Rendered images with source text

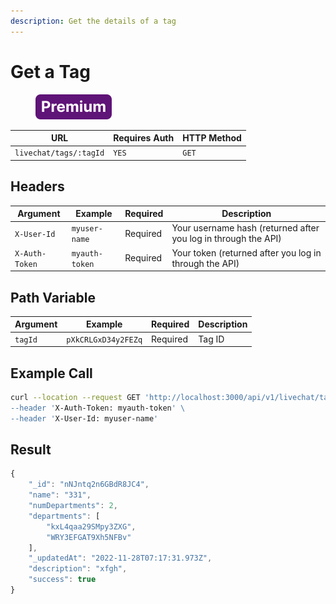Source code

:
 ```yaml
---
description: Get the details of a tag
---
```


# Get a Tag

<figure><img src="../../../../../../../.gitbook/assets/Premium.svg" alt=""><figcaption></figcaption></figure>

| URL                    | Requires Auth | HTTP Method |
| ---------------------- | ------------- | ----------- |
| `livechat/tags/:tagId` | `YES`         | `GET`       |

## Headers

| Argument       | Example        | Required | Description                                                    |
| -------------- | -------------- | -------- | -------------------------------------------------------------- |
| `X-User-Id`    | `myuser-name`  | Required | Your username hash (returned after you log in through the API) |
| `X-Auth-Token` | `myauth-token` | Required | Your token (returned after you log in through the API)         |

## Path Variable

| Argument | Example             | Required | Description |
| -------- | ------------------- | -------- | ----------- |
| `tagId`  | `pXkCRLGxD34y2FEZq` | Required | Tag ID      |

## Example Call

```bash
curl --location --request GET 'http://localhost:3000/api/v1/livechat/tags/:tagId\
--header 'X-Auth-Token: myauth-token' \
--header 'X-User-Id: myuser-name'
```

## Result

```javascript
{
    "_id": "nNJntq2n6GBdR8JC4",
    "name": "331",
    "numDepartments": 2,
    "departments": [
        "kxL4qaa29SMpy3ZXG",
        "WRY3EFGAT9Xh5NFBv"
    ],
    "_updatedAt": "2022-11-28T07:17:31.973Z",
    "description": "xfgh",
    "success": true
}
```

**Activity:** Show every line of the data that includes the string "through".

**Answer area:**
| `X-User-Id`    | `myuser-name`  | Required | Your username hash (returned after you log in through the API) |
| `X-Auth-Token` | `myauth-token` | Required | Your token (returned after you log in through the API)         |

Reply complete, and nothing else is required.